*WHAT YOU ARE ASKED TO DO*.
Your answer should be every line of the records that contains the word "ietf".

*GIVEN RECORDS*.

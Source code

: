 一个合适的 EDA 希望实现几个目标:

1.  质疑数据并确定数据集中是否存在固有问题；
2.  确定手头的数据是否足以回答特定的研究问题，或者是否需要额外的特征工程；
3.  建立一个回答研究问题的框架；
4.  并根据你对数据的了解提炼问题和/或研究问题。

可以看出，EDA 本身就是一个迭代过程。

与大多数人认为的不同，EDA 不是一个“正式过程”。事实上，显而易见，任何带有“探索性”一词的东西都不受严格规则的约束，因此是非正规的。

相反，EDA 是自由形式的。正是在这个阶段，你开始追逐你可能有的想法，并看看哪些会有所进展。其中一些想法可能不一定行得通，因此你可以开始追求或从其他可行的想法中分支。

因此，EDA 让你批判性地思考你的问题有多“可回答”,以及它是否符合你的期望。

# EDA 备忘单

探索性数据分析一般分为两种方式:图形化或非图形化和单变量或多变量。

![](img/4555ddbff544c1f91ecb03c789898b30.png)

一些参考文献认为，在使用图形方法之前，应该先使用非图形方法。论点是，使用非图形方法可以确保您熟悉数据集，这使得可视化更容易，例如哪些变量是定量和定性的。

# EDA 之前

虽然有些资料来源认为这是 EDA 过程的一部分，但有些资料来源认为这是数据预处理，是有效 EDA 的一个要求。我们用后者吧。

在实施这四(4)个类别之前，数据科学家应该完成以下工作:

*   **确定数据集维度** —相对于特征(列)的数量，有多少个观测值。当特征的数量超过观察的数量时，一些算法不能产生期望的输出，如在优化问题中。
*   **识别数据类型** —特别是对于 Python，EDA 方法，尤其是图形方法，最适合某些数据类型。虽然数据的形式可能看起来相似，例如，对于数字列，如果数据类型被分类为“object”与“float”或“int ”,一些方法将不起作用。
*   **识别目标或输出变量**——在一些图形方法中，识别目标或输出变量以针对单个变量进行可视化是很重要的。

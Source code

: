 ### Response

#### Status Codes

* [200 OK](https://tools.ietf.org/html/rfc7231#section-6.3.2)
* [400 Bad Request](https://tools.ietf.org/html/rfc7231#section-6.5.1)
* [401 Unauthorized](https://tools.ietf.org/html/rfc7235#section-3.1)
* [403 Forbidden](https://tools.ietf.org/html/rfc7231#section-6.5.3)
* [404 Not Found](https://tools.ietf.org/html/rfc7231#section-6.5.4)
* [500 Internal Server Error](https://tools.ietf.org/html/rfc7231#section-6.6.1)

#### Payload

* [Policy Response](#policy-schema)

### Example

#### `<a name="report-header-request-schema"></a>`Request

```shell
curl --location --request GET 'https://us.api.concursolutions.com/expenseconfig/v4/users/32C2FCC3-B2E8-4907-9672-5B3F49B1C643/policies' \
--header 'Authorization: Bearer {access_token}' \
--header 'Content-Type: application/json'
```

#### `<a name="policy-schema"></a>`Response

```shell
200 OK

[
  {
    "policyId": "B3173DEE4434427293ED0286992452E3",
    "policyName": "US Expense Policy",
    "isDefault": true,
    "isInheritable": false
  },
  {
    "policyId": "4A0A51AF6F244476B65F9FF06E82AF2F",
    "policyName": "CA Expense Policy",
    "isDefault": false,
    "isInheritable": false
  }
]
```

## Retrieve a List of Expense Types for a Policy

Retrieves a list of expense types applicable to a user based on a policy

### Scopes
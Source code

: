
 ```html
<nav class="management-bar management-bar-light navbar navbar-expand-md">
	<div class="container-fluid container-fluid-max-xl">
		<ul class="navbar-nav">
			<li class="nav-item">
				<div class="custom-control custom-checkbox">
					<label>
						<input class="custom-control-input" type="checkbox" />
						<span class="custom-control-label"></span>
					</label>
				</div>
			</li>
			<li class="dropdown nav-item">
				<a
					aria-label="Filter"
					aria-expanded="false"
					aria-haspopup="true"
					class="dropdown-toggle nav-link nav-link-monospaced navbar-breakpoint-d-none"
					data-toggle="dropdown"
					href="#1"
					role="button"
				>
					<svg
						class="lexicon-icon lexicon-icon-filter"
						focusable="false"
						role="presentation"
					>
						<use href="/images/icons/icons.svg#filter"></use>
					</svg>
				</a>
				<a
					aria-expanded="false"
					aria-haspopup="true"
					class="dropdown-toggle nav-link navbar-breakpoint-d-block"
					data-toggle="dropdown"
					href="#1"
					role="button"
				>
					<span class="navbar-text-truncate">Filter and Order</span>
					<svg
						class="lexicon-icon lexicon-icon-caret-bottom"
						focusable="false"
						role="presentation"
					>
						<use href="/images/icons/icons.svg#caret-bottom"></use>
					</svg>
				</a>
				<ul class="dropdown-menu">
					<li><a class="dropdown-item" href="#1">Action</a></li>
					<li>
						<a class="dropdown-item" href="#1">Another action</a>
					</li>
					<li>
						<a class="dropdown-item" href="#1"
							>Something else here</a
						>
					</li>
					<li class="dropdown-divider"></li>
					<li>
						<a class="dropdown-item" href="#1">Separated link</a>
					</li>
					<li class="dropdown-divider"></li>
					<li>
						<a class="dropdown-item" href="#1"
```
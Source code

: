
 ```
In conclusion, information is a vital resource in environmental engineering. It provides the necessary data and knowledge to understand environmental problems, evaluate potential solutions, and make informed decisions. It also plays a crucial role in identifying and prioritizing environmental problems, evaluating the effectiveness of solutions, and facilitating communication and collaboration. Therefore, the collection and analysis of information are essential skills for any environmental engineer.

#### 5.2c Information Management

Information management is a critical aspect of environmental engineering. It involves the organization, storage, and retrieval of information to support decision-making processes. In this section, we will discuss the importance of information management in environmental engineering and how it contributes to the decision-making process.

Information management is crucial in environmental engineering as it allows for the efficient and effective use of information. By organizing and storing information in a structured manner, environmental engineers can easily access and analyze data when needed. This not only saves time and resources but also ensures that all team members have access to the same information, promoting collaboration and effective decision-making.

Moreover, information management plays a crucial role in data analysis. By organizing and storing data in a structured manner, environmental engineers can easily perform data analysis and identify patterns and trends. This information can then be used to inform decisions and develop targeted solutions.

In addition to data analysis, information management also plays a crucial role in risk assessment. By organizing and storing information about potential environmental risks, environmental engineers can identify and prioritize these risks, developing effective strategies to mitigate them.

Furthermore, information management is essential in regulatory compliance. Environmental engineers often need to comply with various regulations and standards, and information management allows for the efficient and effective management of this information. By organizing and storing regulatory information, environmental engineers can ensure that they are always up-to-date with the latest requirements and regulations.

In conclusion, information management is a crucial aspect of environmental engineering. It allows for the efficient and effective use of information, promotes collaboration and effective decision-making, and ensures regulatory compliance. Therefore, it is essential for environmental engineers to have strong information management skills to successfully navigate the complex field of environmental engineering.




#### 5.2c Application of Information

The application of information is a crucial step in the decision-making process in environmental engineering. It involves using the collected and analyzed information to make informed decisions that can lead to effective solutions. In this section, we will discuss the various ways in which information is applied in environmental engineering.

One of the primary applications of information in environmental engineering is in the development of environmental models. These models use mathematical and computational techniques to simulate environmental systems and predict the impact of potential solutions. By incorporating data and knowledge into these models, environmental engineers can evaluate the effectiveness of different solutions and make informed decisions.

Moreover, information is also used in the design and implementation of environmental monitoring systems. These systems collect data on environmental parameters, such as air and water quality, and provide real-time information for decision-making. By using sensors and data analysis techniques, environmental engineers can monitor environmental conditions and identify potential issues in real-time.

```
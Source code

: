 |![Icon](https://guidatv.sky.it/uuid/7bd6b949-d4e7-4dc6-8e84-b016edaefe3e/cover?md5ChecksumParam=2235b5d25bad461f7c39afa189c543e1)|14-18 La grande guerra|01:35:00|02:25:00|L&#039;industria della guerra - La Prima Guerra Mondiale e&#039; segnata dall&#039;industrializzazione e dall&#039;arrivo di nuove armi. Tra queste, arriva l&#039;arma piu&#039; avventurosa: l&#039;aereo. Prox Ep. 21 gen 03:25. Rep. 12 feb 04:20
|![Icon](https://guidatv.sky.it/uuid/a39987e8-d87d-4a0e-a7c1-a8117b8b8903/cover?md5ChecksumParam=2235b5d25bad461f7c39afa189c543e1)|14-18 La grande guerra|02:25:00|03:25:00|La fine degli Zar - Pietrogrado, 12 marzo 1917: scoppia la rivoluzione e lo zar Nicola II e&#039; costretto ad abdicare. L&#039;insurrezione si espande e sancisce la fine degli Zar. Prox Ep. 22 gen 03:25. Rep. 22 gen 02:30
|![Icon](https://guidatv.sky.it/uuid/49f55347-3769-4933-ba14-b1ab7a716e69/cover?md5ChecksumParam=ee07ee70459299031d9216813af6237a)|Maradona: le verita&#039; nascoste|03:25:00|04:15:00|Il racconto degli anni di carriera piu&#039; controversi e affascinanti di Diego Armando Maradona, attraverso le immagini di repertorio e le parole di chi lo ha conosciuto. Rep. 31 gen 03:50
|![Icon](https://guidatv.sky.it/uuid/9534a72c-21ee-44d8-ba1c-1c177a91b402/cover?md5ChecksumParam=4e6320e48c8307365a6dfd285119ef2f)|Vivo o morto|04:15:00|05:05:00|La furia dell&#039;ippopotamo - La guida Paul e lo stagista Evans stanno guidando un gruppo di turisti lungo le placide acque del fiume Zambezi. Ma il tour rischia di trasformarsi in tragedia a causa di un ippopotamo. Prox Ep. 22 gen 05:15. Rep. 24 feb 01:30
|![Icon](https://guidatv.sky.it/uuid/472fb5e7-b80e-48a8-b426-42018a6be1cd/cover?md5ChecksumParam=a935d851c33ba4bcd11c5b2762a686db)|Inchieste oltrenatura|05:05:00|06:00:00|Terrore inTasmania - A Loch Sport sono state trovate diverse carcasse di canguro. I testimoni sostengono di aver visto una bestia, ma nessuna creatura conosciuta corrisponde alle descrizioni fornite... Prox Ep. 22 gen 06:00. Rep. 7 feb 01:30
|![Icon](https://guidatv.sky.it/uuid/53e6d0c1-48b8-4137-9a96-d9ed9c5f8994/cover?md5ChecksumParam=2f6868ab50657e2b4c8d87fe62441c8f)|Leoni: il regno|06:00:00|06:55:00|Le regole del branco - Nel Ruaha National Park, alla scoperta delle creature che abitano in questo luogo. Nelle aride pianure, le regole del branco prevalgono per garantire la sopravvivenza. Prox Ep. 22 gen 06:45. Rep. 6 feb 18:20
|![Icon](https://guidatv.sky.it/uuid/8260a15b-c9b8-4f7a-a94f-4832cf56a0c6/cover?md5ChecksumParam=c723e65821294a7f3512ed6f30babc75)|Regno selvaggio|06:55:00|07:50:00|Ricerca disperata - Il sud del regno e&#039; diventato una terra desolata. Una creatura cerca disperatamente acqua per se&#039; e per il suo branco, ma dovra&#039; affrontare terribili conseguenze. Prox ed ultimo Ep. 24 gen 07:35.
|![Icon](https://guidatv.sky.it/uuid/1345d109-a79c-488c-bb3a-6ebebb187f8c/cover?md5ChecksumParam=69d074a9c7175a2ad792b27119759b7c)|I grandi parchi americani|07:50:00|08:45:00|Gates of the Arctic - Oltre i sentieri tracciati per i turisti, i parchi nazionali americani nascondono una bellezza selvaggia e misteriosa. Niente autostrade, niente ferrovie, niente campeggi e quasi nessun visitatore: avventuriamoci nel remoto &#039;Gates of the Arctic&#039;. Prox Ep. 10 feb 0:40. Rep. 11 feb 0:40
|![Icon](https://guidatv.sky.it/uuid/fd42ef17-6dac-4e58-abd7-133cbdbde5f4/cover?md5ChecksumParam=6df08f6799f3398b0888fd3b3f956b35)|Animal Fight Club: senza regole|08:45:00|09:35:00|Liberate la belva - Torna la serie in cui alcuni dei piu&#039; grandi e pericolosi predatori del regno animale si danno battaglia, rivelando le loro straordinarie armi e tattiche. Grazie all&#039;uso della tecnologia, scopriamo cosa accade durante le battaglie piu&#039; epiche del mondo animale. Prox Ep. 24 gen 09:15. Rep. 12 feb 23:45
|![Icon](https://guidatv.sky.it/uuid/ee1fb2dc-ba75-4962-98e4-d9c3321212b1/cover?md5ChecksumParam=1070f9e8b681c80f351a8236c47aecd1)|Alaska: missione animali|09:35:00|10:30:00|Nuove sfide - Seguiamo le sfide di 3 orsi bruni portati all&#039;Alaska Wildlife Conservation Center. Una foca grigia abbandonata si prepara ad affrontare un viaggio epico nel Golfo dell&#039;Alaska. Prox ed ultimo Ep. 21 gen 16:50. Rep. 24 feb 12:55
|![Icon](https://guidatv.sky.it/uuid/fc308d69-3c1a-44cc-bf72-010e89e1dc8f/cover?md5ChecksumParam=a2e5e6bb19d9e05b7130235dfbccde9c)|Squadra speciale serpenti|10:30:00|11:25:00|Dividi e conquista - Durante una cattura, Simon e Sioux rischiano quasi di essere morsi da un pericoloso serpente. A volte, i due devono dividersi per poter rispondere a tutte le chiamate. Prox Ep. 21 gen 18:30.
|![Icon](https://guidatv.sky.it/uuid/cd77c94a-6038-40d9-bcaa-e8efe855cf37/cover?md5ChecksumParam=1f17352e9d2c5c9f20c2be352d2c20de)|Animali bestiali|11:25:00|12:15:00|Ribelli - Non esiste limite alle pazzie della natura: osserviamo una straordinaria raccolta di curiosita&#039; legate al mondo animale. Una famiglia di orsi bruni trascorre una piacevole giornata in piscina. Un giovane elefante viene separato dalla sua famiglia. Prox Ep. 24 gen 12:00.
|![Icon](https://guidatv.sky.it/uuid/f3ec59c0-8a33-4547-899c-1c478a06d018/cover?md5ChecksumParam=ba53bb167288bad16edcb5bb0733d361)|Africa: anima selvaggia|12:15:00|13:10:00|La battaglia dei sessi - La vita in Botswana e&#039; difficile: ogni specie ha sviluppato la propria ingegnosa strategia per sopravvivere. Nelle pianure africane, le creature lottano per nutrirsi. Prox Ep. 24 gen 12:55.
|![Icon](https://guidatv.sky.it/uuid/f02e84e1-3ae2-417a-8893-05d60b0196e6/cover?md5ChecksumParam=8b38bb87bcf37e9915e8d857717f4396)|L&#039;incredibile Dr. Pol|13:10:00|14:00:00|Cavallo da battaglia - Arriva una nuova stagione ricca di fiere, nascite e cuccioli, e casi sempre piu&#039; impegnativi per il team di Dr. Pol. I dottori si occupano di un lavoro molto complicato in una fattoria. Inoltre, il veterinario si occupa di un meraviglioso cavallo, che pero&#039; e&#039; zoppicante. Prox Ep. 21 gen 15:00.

*ANSWER FOR THE TASK*.
* [200 OK](https://tools.ietf.org/html/rfc7231#section-6.3.2)
* [400 Bad Request](https://tools.ietf.org/html/rfc7231#section-6.5.1)
* [401 Unauthorized](https://tools.ietf.org/html/rfc7235#section-3.1)
* [403 Forbidden](https://tools.ietf.org/html/rfc7231#section-6.5.3)
* [404 Not Found](https://tools.ietf.org/html/rfc7231#section-6.5.4)
* [500 Internal Server Error](https://tools.ietf.org/html/rfc7231#section-6.6.1)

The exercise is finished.